Jørgen Erik Nielsen
Rigshospitalet
Denmark
Molecular insights in inherited dementia disorders - Cerebrospinal fluid biomarkers and stem cell derived neuron pathology
Lundbeckfonden
67,264
01/11/2013
3
Nearly 40 million people are affected by dementia worldwide. The number is estimated to double every 20 years, thus becoming a global socioeconomic and medical problem. Alzheimers disease (AD) is the most prevalent cause of dementia in elderly whereas frontotemporal dementia (FTD) is the most common cause of early onset dementia. The diagnosis of AD and FTD is based on history, neurological examination, neuropsychological evaluation, brain imaging, blood and cerebrospinal fluid (CSF) biomarkers. However, it is difficult to distinguish AD and FTD from one another.
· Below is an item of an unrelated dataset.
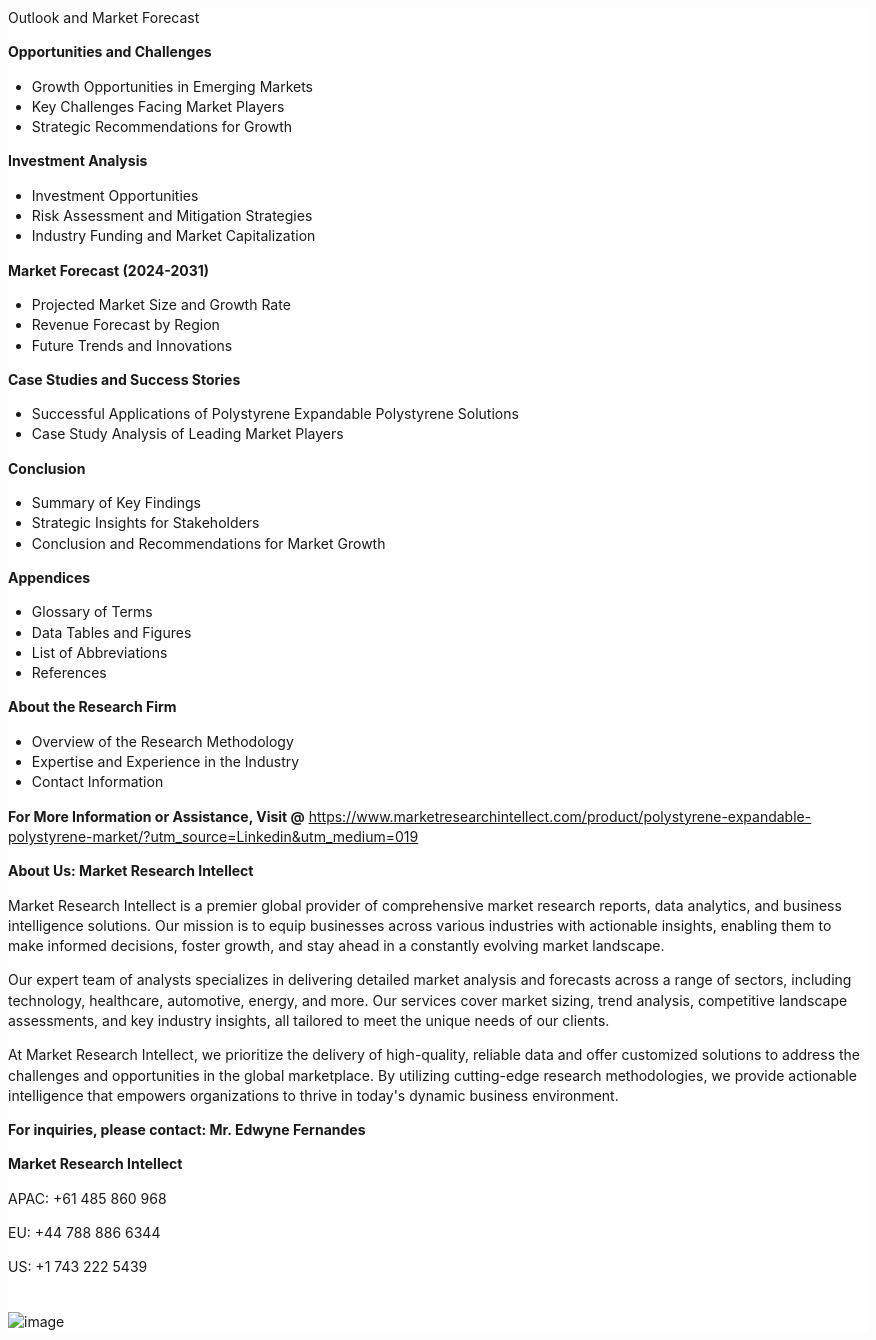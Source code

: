 Outlook and Market Forecast</li></ul><p><strong>Opportunities and Challenges</strong></p><ul><li>Growth Opportunities in Emerging Markets</li><li>Key Challenges Facing Market Players</li><li>Strategic Recommendations for Growth</li></ul><p><strong>Investment Analysis</strong></p><ul><li>Investment Opportunities</li><li>Risk Assessment and Mitigation Strategies</li><li>Industry Funding and Market Capitalization</li></ul><p><strong>Market Forecast (2024-2031)</strong></p><ul><li>Projected Market Size and Growth Rate</li><li>Revenue Forecast by Region</li><li>Future Trends and Innovations</li></ul><p><strong>Case Studies and Success Stories</strong></p><ul><li>Successful Applications of Polystyrene Expandable Polystyrene Solutions</li><li>Case Study Analysis of Leading Market Players</li></ul><p><strong>Conclusion</strong></p><ul><li>Summary of Key Findings</li><li>Strategic Insights for Stakeholders</li><li>Conclusion and Recommendations for Market Growth</li></ul><p><strong>Appendices</strong></p><ul><li>Glossary of Terms</li><li>Data Tables and Figures</li><li>List of Abbreviations</li><li>References</li></ul><p><strong>About the Research Firm</strong></p><ul><li>Overview of the Research Methodology</li><li>Expertise and Experience in the Industry</li><li>Contact Information</li></ul></div><div class="article-main__content" data-test-id="publishing-text-block"><p><span class="font-[700]"><strong>For More Information or Assistance, Visit @</strong>&nbsp;<a href="https://www.marketresearchintellect.com/product/polystyrene-expandable-polystyrene-market/?utm_source=Linkedin&utm_medium=019">https://www.marketresearchintellect.com/product/polystyrene-expandable-polystyrene-market/?utm_source=Linkedin&utm_medium=019</a></span></p><p><strong>About Us: Market Research Intellect</strong></p><p>Market Research Intellect is a premier global provider of comprehensive market research reports, data analytics, and business intelligence solutions. Our mission is to equip businesses across various industries with actionable insights, enabling them to make informed decisions, foster growth, and stay ahead in a constantly evolving market landscape.</p><p>Our expert team of analysts specializes in delivering detailed market analysis and forecasts across a range of sectors, including technology, healthcare, automotive, energy, and more. Our services cover market sizing, trend analysis, competitive landscape assessments, and key industry insights, all tailored to meet the unique needs of our clients.</p><p>At Market Research Intellect, we prioritize the delivery of high-quality, reliable data and offer customized solutions to address the challenges and opportunities in the global marketplace. By utilizing cutting-edge research methodologies, we provide actionable intelligence that empowers organizations to thrive in today's dynamic business environment.</p><p><strong>For inquiries, please contact: Mr. Edwyne Fernandes</strong></p><p><strong>Market Research Intellect</strong></p><p>APAC: +61 485 860 968</p><p>EU: +44 788 886 6344</p><p>US: +1 743 222 5439</p></div><div class="article-main__content" data-test-id="publishing-text-block">&nbsp;</div>
![image](https://github.com/user-attachments/assets/b5d84e6c-8d23-4fc9-a6f6-e85d26671958)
Patients are often misdiagnosed and consequently mis-medicated. For a more accurate, fast and less costly diagnostic set-up a new battery of more specific biomarkers is needed. Rare genetic forms of diseases have been extremely instrumental in elucidating disease mechanisms and generating treatments for many common disorders. As partner in the project Patient-specific stem cell-derived models for Alzheimers disease” funded by the Danish National Advanced Technology Foundation we have access to stem cells reprogrammed from fibroblasts from individuals with those rare familial forms of AD and FTD. Investigation of CSF from patients with familial AD and FTD by unbiased proteomics will shed light upon new potential biomarkers for use in the clinic. Additionally, we will study and cross validate biomarkers by immunoassays in both neurons and CSF from and compare findings to sporadic forms and other familial dementia disorders. The exact molecular mechanisms responsible for triggering the cellular pathology seen in AD and FTD are not yet known and we will investigate endosome fusion, microtubule transport, tau and Aß pathology in the neurons by applying well-established and novel biochemical assays. This project will be the first to investigate biomarkers in patients with familial AD and FTD using unbiased proteomics and patient-specific fibroblast-derived neurons.